The Future of the Internet: The Good, the Bad, and the Clandestine
David Hunter Tow has made a number of predictions regarding the future of the internet. He predicts “that within the next decade the Internet and Web may be at risk of splitting into a number of separate entities- fragmenting under technological, national, business and social pressures. In its place may emerge a network of networks – continuously morphing- linking and fragmenting, with no central dominant domain backbone; instead a disconnected, random structure of networks with information channeled through uncoordinated switching stations and content hubs, controlled by a range of geopolitical, social and enterprise interests.”
The article continues, “For authoritarian states such as China, North Korea, Iran and Syria as well as criminal cartels, this will facilitate the expansion of their operations, allowing them to circumvent exposure of illegal activities in much the same way as the current Darknet network… At the same time white hat hacker groups plan to launch their own communication satellites linked to a grid of tracking stations in order to avoid such Government surveillance and interference, as discussed at the recent Chaos Communication Congress in Berlin.”
“But,” it continues, “Apple, Facebook, Google, Amazon as well as Cable and Internet TV companies have already begun to fragment the web to support their own Walled Garden strategies of quarantining and manipulating membership data, applications, entertainment, search results and identities.
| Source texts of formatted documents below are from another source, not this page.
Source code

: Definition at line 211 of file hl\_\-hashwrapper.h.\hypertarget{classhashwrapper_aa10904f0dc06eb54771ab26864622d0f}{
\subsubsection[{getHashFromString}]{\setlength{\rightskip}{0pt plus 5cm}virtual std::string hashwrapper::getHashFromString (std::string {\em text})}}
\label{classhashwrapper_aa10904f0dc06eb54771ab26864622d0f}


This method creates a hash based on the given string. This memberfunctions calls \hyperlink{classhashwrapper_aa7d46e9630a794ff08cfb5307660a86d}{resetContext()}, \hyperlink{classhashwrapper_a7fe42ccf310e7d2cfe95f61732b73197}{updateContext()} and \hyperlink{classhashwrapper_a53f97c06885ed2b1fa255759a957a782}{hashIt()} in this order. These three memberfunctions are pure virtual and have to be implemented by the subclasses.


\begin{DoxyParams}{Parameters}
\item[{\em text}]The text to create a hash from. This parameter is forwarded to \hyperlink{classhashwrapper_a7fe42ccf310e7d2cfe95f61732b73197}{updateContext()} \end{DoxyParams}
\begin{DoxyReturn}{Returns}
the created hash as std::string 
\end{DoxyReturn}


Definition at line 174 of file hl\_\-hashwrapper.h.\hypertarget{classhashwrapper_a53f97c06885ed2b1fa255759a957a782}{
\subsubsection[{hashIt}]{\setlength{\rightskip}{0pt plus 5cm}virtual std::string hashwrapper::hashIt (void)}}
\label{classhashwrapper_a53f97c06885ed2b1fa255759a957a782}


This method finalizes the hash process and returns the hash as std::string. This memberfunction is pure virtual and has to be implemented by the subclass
Facebook membership data cannot be transferred to other social sites. Adobe’s Flash software as well as a number of developer applications were banned by Apple, which means the iPhone browser cannot display a large portion of the Internet. Likewise Amazon’s Kindle will only display books on sale or for rent by the company. Google Plus fails to adequately attribute search results to original sources and multiple Ids are banned. Such social sites have become closed silos, similar in many respects to those of authoritarian sites such as China.”